« Kleinigkeiten aus der Provinz:Wir wollen mal nicht so sein! | Main | Bettina Marx: Cynical, Stupid and Ignorant »

Comments

George Orwell said once: "If freedom of speech means anything at all, it is the freedom to say things that people do not want to hear. "

Well, I think things are so bad at this point it's no longer about whether people want to hear it, it's about whether they're even capable of hearing it.

People tend to protect themselves from severe psychological dissonance. The sound of exploding heads is somewhat off-putting.

I had an interesting discussion with Scout here a few weeks ago about that topic.
And it became clear that it is hard to imagine another people on this planet that might be easier to govern.

Does anyone else know of a people that can be moved into line and made to go into the same direction as quickly?
And I m not thinking about peoples like the Chinese, who only stick to the movement because they are forced to do it. I`m looking for a society in which ordinary citizens are as eager in keeping up order and a united opinion as they are here.
Maybe the Japanese?

Can you imagine any action done by the government (which does not touch the average citizen`s finances) that would make as many people demonstrate as are visiting the love parade or other festivals?
Hopefully there is some scientific literature on the reasons for this that I can read (in case I have enough free time in the next months).
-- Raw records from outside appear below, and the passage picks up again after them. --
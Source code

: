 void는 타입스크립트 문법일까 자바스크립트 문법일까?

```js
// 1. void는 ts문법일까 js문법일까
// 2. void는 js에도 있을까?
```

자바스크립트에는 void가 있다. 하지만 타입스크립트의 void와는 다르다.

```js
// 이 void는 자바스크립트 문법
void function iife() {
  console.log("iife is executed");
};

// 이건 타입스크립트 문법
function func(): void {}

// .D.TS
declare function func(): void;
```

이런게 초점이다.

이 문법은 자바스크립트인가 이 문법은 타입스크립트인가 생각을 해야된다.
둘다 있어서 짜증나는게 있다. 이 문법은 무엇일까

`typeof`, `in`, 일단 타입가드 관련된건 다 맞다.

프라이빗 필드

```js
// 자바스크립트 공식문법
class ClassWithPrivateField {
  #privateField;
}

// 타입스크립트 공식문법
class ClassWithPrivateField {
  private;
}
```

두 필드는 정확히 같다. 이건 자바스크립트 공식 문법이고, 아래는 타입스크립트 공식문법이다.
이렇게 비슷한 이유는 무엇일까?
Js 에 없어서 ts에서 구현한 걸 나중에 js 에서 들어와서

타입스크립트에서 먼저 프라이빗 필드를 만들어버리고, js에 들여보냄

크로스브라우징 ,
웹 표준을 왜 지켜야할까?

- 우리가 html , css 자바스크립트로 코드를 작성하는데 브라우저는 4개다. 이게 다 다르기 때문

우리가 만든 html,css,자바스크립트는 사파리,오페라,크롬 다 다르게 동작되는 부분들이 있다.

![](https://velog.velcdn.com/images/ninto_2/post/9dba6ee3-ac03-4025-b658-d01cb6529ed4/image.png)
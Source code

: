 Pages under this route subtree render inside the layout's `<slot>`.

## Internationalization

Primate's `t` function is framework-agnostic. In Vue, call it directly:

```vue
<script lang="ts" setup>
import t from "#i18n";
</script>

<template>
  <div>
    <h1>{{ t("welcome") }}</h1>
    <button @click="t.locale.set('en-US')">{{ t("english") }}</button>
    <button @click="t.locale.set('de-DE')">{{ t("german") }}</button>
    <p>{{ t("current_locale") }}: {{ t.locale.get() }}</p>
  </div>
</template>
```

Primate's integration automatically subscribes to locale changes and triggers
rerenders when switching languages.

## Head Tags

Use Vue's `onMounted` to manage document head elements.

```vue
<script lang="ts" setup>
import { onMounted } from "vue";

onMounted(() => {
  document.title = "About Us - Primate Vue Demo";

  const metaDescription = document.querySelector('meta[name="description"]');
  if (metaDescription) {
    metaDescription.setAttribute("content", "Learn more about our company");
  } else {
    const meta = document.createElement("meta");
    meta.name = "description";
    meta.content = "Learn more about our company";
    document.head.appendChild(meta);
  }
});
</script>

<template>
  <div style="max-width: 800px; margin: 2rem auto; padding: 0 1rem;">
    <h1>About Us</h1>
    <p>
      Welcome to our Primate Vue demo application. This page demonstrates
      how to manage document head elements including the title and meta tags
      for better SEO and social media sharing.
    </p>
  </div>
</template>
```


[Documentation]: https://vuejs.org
And while browsing today`s news, I already found something that the country probably doesn`t want to hear...

http://service.spiegel.de/cache/international/spiegel/0,1518,429712,00.html

The word conservative has several meanings in U.S. politics.

One meaning is "slow to change, preserves older traditional ways."

Another meaning is "decisions based on traditional moral values: self-sufficiency, personally accepting of work and burdens, belief in oneself for personal situation."

Still another is "adhering to our founding principals: government by, for and of people; laws made only by the people, judiciary interprets, executive as administrator; only purpose of government is for common necessities (defense, etc.)."

Our current administration is not particularly conservative by any of these definitions, but has elements of each.

Liberal also has several meanings in the political sense.

Liberally spending other people's money is only a caricature, an exaggeration.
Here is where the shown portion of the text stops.